He used the stock market to neutralise headstrong individual and family media owners who were prepared to place pride and principle over profit — notably, the Lee family (no relation) behind the country’s largest Chinese-language newspaper, Nanyang Siang Pau.

The 1974 law, in addition to preserving the permit system, set caps on investors’ holdings, and allowed the government to designate selected individuals and institutions as super-voting holders of “management shares”.

This combination of provisions put SPH mostly in the hands of financial institutions and other corporations with a vested interest in stability. Enjoying monopoly profits protected by the licensing system — with average margins of 30 percent — it is no surprise that SPH and its senior management were content with the NPPA.

“Those days are gone — savaged by the technology platforms which have sucked up the bulk of advertising revenues,” former editor-in-chief Patrick Daniel wrote in The Straits Times on the occasion of the paper’s 175th anniversary in 2020.

“I’m convinced that newspapers have to find a new ownership model to survive — either be owned by a billionaire or convert to a public trust. I much prefer the latter, and predict ST will go that way and live to celebrate its 200th anniversary.”

If Daniel means something like the Scott Trust, which owns Britain’s Guardian newspaper, that is an extremely hopeful prediction. Such a model protects the professional autonomy of journalists better than corporate owners do.

This can only happen if the PAP sheds its conviction that it must perch itself at the commanding heights of the media industry. Without such a mindset shift, any new structure will just recreate the status quo through other means.

China’s state media are one form of sustainable non-profit media, reliant on the state’s deep pockets

An outright buyout by Temasek may be too much even for the PAP. Temasek already possesses 100 percent of Mediacorp, so nationalising SPH would make Singapore the only non-communist country in the world where almost all news media are state-owned. This has such bad optics that the government may prefer a trust system with private sector cronies at the wheel.

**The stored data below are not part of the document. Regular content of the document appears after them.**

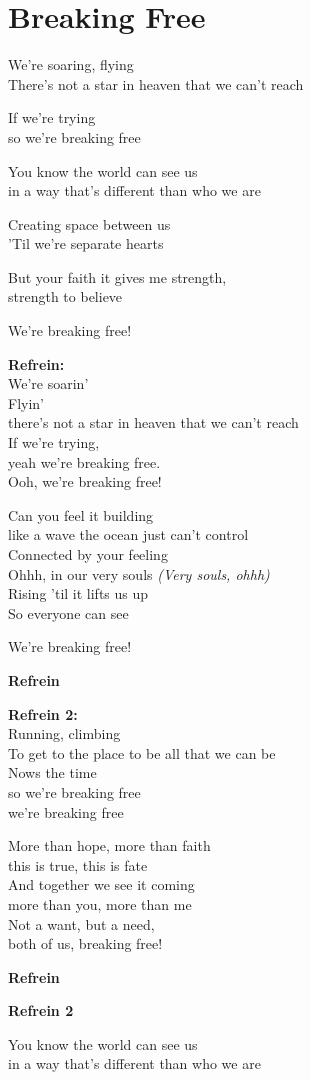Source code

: \section{Breaking Free}
We're soaring, flying\\
There's not a star in heaven that we can’t reach

If we're trying\\
so we're breaking free

You know the world can see us\\
in a way that's different than who we are

Creating space between us\\
'Til we're separate hearts

But your faith it gives me strength,\\
strength to believe

We're breaking free!

\textbf{Refrein:}\\
We're soarin'\\
Flyin'\\
there's not a star in heaven that we can’t reach\\
If we're trying,\\
yeah we're breaking free.\\
Ooh, we're breaking free!

Can you feel it building\\
like a wave the ocean just can’t control\\
Connected by your feeling\\
Ohhh, in our very souls \textit{(Very souls, ohhh)}\\
Rising 'til it lifts us up\\
So everyone can see

We're breaking free!

\textbf{Refrein}

\textbf{Refrein 2:}\\
Running, climbing\\
To get to the place to be all that we can be\\
Nows the time\\
so we're breaking free\\
we're breaking free

More than hope, more than faith\\
this is true, this is fate\\
And together we see it coming\\
more than you, more than me\\
Not a want, but a need,\\
both of us, breaking free!

\textbf{Refrein}

\textbf{Refrein 2}

You know the world can see us\\
in a way that's different than who we are
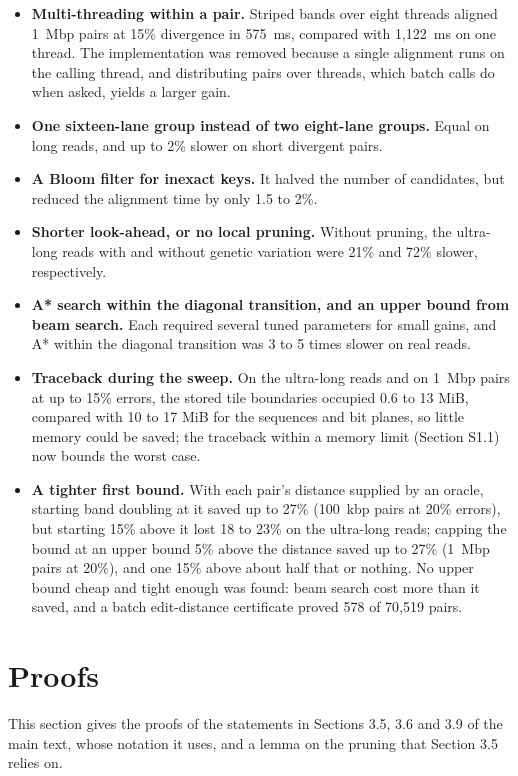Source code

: \documentclass[10pt]{article}
\begin{document}
\begin{itemize}
  \item \textbf{Multi-threading within a pair.} Striped bands over eight threads aligned 1~Mbp pairs at 15\% divergence in 575~ms, compared with 1{,}122~ms on one thread. The implementation was removed because a single alignment runs on the calling thread, and distributing pairs over threads, which batch calls do when asked, yields a larger gain.
  \item \textbf{One sixteen-lane group instead of two eight-lane groups.} Equal on long reads, and up to 2\% slower on short divergent pairs.
  \item \textbf{A Bloom filter for inexact keys.} It halved the number of candidates, but reduced the alignment time by only 1.5 to 2\%.
  \item \textbf{Shorter look-ahead, or no local pruning.} Without pruning, the ultra-long reads with and without genetic variation were 21\% and 72\% slower, respectively.
  \item \textbf{A* search within the diagonal transition, and an upper bound from beam search.} Each required several tuned parameters for small gains, and A* within the diagonal transition was 3 to 5 times slower on real reads.
  \item \textbf{Traceback during the sweep.} On the ultra-long reads and on 1~Mbp pairs at up to 15\% errors, the stored tile boundaries occupied 0.6 to 13 MiB, compared with 10 to 17 MiB for the sequences and bit planes, so little memory could be saved; the traceback within a memory limit (Section S1.1) now bounds the worst case.
  \item \textbf{A tighter first bound.} With each pair's distance supplied by an oracle, starting band doubling at it saved up to 27\% (100~kbp pairs at 20\% errors), but starting 15\% above it lost 18 to 23\% on the ultra-long reads; capping the bound at an upper bound 5\% above the distance saved up to 27\% (1~Mbp pairs at 20\%), and one 15\% above about half that or nothing. No upper bound cheap and tight enough was found: beam search cost more than it saved, and a batch edit-distance certificate proved 578 of 70{,}519 pairs.
\end{itemize}

\section{Proofs}

This section gives the proofs of the statements in Sections 3.5, 3.6 and 3.9 of the main text, whose notation it uses, and a lemma on the pruning that Section 3.5 relies on.
\end{document}
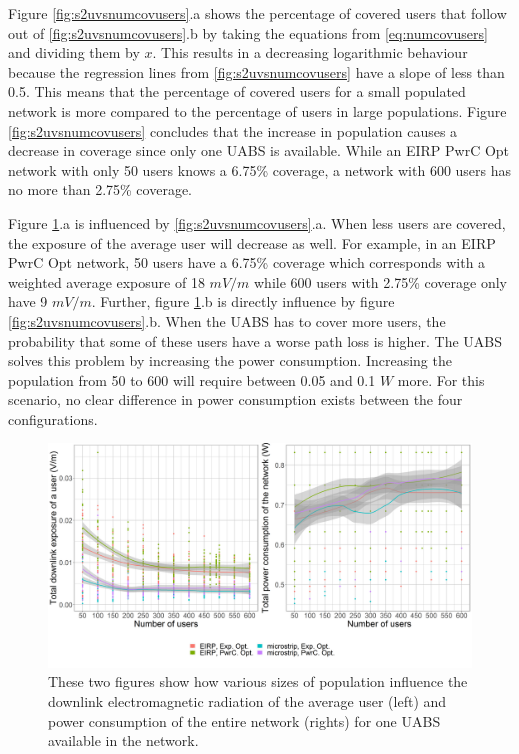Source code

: Figure \ref{fig:s2uvsnumcovusers}.a shows the percentage of covered users that follow out of \ref{fig:s2uvsnumcovusers}.b by taking the equations 
from \ref{eq:numcovusers} and dividing them by $x$.
This results in a decreasing logarithmic behaviour because the regression lines from  \ref{fig:s2uvsnumcovusers} have a slope of less than 0.5.
This means that the percentage of covered users for a small populated network is more compared to the percentage of users in large populations.
Figure \ref{fig:s2uvsnumcovusers} concludes that the increase in population causes a decrease in coverage since only 
one \gls{UABS} is available. While an \gls{EIRP} \gls{PwrC Opt} network with only 50 users knows  a 6.75\% coverage, a network with 600 users has no more than 2.75\% coverage.

\clearpage
Figure  \ref{fig:s2b_dlAndPc}.a  is influenced by  \ref{fig:s2uvsnumcovusers}.a. When less users are 
covered, the exposure of the average user will decrease as well.
For example, in an EIRP \gls{PwrC Opt} network, 50 users have a 6.75\% coverage which corresponds with a weighted average exposure of  18 $mV/m$
while 600 users with 2.75\% coverage only have 9 $mV/m$.
Further,  figure \ref{fig:s2b_dlAndPc}.b is directly influence by figure \ref{fig:s2uvsnumcovusers}.b. When the \gls{UABS} has to cover more users,
the probability that some of these users have a worse path loss is higher. The \gls{UABS} solves this problem by increasing the 
power consumption. Increasing the population from 50 to 600 will require between 0.05 and 0.1 $W$ more. 
For this scenario, no clear difference in power consumption exists between the four configurations.
\begin{figure}[h!]
  \includegraphics[width=\textwidth]{../results/s2/uvsdlAndPc.png}
  \caption{These two figures show how various sizes of population influence the downlink electromagnetic radiation of the average user (left) and 
  power consumption of the entire network (rights) for one \acs{UABS} available in the network.}
  \label{fig:s2b_dlAndPc}
\end{figure}

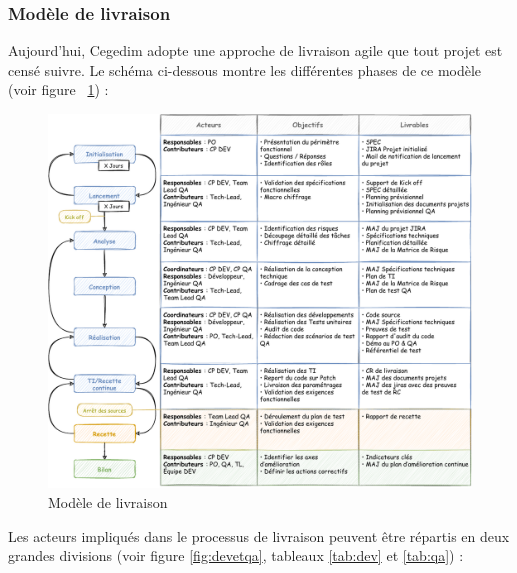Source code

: \subsubsection{Modèle de livraison}
Aujourd'hui, Cegedim adopte une approche de livraison agile que tout projet est censé suivre. Le schéma ci-dessous montre les différentes phases de ce modèle (voir figure  ~\ref{fig:delivery}) :
\begin{figure}[H]
    \begin{center}
        \includegraphics[width=\linewidth]{images/sec3/deliveryprocess.pdf}
        \caption{Modèle de livraison}
        \label{fig:delivery}
    \end{center}
\end{figure}
Les acteurs impliqués dans le processus de livraison peuvent être répartis en deux grandes divisions (voir figure \ref{fig:devetqa}, tableaux \ref{tab:dev} et \ref{tab:qa}) :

Alternatively, the government could be tempted to throw good money after bad, propping up Singapore’s newspapers the way the Chinese state supports People’s Daily, by purchasing subscriptions for public sector employees.

It can also buy more advertising space for government messages. Many states use this as a form of indirect censorship, rewarding compliant media with lucrative contracts while boycotting troublesome outlets.

Reforms we need

A more visionary PAP leadership should instead respond to the current industry turmoil by liberalising its model of media management. The NPPA needs to be repealed and replaced with a media framework that does not prioritise the ruling party’s dominance ahead of the public interest.

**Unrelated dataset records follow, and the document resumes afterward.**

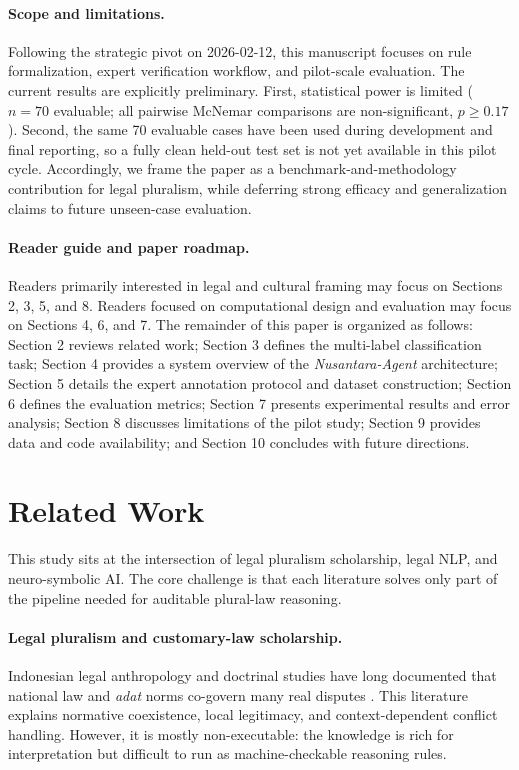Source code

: \documentclass[11pt]{article}
\begin{document}
\paragraph{Scope and limitations.}
Following the strategic pivot on 2026-02-12, this manuscript focuses on rule formalization, expert verification workflow, and pilot-scale evaluation. The current results are explicitly preliminary. First, statistical power is limited ($n=70$ evaluable; all pairwise McNemar comparisons are non-significant, $p \geq 0.17$). Second, the same 70 evaluable cases have been used during development and final reporting, so a fully clean held-out test set is not yet available in this pilot cycle. Accordingly, we frame the paper as a benchmark-and-methodology contribution for legal pluralism, while deferring strong efficacy and generalization claims to future unseen-case evaluation.

\paragraph{Reader guide and paper roadmap.}
Readers primarily interested in legal and cultural framing may focus on Sections 2, 3, 5, and 8. Readers focused on computational design and evaluation may focus on Sections 4, 6, and 7. The remainder of this paper is organized as follows: Section 2 reviews related work; Section 3 defines the multi-label classification task; Section 4 provides a system overview of the \textit{Nusantara-Agent} architecture; Section 5 details the expert annotation protocol and dataset construction; Section 6 defines the evaluation metrics; Section 7 presents experimental results and error analysis; Section 8 discusses limitations of the pilot study; Section 9 provides data and code availability; and Section 10 concludes with future directions.

\section{Related Work}
This study sits at the intersection of legal pluralism scholarship, legal NLP, and neuro-symbolic AI. The core challenge is that each literature solves only part of the pipeline needed for auditable plural-law reasoning.

\paragraph{Legal pluralism and customary-law scholarship.}
Indonesian legal anthropology and doctrinal studies have long documented that national law and \textit{adat} norms co-govern many real disputes \cite{hooker1978adat,burns2004leiden}. This literature explains normative coexistence, local legitimacy, and context-dependent conflict handling. However, it is mostly non-executable: the knowledge is rich for interpretation but difficult to run as machine-checkable reasoning rules.
\end{document}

First of all, the century-old licensing regime has to go. Of course, even without this barrier, no businessman would gamble on a daily, general-interest print newspaper of the scale of The Straits Times or Lianhe Zaobao.

To echo Daniel, those days are gone. However, investors could well be attracted by the opportunity to build a multi-platform news media organisation able to publish a weekly print newspaper or magazine alongside daily digital products.

Hard law is still needed to protect against the most severe harms caused by irresponsible media practices, including defamation, harassment and invasion of privacy. The Republic’s multi-culturalism also deserves special regulatory protection: news media catering mainly to the Singapore public should be locally owned and their sources of funds transparent to the public.

A regulator can be empowered to levy punitive fines on media that incite discrimination or hate against racial or religious communities. Such laws, narrowly tailored to achieve legitimate goals, would make the current permit system redundant.

A new media framework should also include a well-resourced independent press council. Press councils are self-regulatory mechanisms that investigate complaints about violations of professional ethics. Made up of industry veterans and, sometimes, representatives of the wider public, they issue judgments that member organisations are morally obliged to act on.

In the early 1970s, it looked like Singapore might head in this direction, but the government opted for regulation by ministers instead. Germany and Indonesia are among the countries with highly respected press councils that are worth studying.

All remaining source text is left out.